Enter Service Discovery
Service Discovery
As Wikipedia describes: -
Service discovery is the automatic detection of devices and services offered by these devices on a computer network.
Put another way, it allows an application to dynamically discover services, rather than the services being statically defined in the applications configuration.
For Prometheus, there a number of methods it can use for service discovery. These range from talking to cloud provider APIs (like AWS, Azure, GCE), DNS-based discovery (using SRV records) to querying the Kubernetes API for running services.
I have chosen Consul, a configuration and service store by Hashicorp (who also created Terraform, Packer and Vagrant).
Consul
Consul uses a Server/Client-style approach. The recommendation for production usage is a minimum of three servers (for quorum), however in a home environment you can run it as low as one.
Agents register with the server(s), and will supply a list of services that are running on them. Adding additional services can be done via the Consul CLI, the API, or you can do it using files that are in the Consul configuration directory.

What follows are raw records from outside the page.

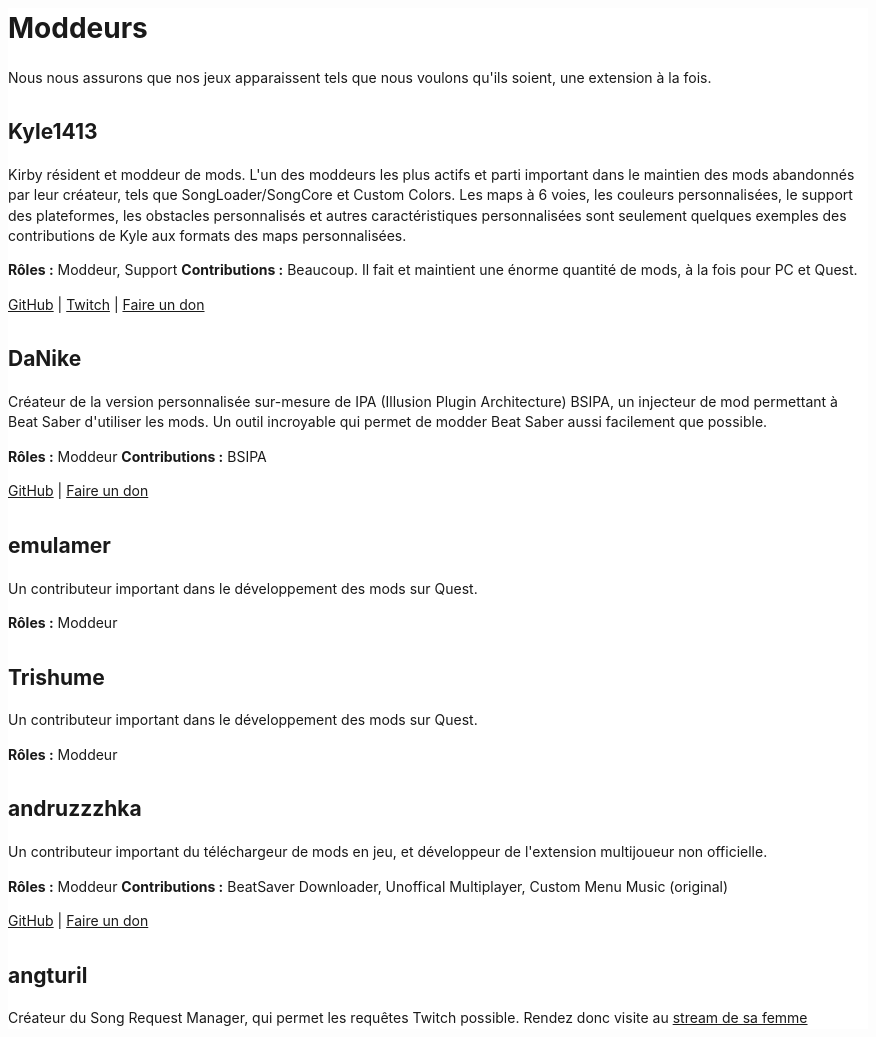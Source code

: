 # Moddeurs
Nous nous assurons que nos jeux apparaissent tels que nous voulons qu'ils soient, une extension à la fois.

## Kyle1413
Kirby résident et moddeur de mods. L'un des moddeurs les plus actifs et parti important dans le maintien des mods abandonnés par leur créateur, tels que SongLoader/SongCore et Custom Colors. Les maps à 6 voies, les couleurs personnalisées, le support des plateformes, les obstacles personnalisés et autres caractéristiques personnalisées sont seulement quelques exemples des contributions de Kyle aux formats des maps personnalisées.

**Rôles :** Moddeur, Support
**Contributions :** Beaucoup. Il fait et maintient une énorme quantité de mods, à la fois pour PC et Quest.

[GitHub](https://github.com/kylemc1413) | [Twitch](https://www.twitch.tv/kyle1413k) | [Faire un don](https://ko-fi.com/kyle1413k)

## DaNike
Créateur de la version personnalisée sur-mesure de IPA (Illusion Plugin Architecture) BSIPA, un injecteur de mod permettant à Beat Saber d'utiliser les mods. Un outil incroyable qui permet de modder Beat Saber aussi facilement que possible.

**Rôles :** Moddeur
**Contributions :** BSIPA

[GitHub](https://github.com/nike4613) | [Faire un don](https://ko-fi.com/danike)

## emulamer
Un contributeur important dans le développement des mods sur Quest.

**Rôles :** Moddeur

## Trishume
Un contributeur important dans le développement des mods sur Quest.

**Rôles :** Moddeur

## andruzzzhka
Un contributeur important du téléchargeur de mods en jeu, et développeur de l'extension multijoueur non officielle.

**Rôles :** Moddeur
**Contributions :** BeatSaver Downloader, Unoffical Multiplayer, Custom Menu Music (original)

[GitHub](https://github.com/andruzzzhka) | [Faire un don](http://ko-fi.com/andruzzzhka)

## angturil
Créateur du Song Request Manager, qui permet les requêtes Twitch possible. Rendez donc visite au [stream de sa femme](https://www.twitch.tv/sehria_k)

The Hashicorp documentation on setting up a cluster is very good, so I would advise reading this and following it if you want to set up a cluster of your own. I made a couple of changes to it to suit my environment, as detailed below.
Server Configuration
My setup on the server is configured as such: -
/etc/systemd/system/consul.service
[Unit]
Description="HashiCorp Consul - A service mesh solution"
Documentation=https://www.consul.io/
Requires=network-online.target
After=network-online.target
ConditionFileNotEmpty=/etc/consul.d/consul.hcl
[Service]
Type=notify
User=consul
Group=consul
ExecStart=/usr/local/bin/consul agent -config-dir=/etc/consul.d/
ExecReload=/usr/local/bin/consul reload
KillMode=process
Restart=on-failure
LimitNOFILE=65536
[Install]
WantedBy=multi-user.target
The above runs the Consul binary, and looks to the /etc/consul.d/
directory for configuration
/etc/consul.d/consul.hcl
datacenter = "noisepalace"
data_dir = "/opt/consul"
encrypt = "${CONSUL_ENCRYPTION_KEY}"
retry_join = ["192.168.0.7"]
bind_addr = "192.168.0.7"
performance {
raft_multiplier = 1
}
The bind_addr
is statically set in this, because the server runs a number of Docker containers too, so Consul doesn’t know which interface to bind to without it. The retry_join
parameter is used to discover the server. In this case, it is discovering itself, but the Consul server also runs the client too, so it needs to know how to contact the server.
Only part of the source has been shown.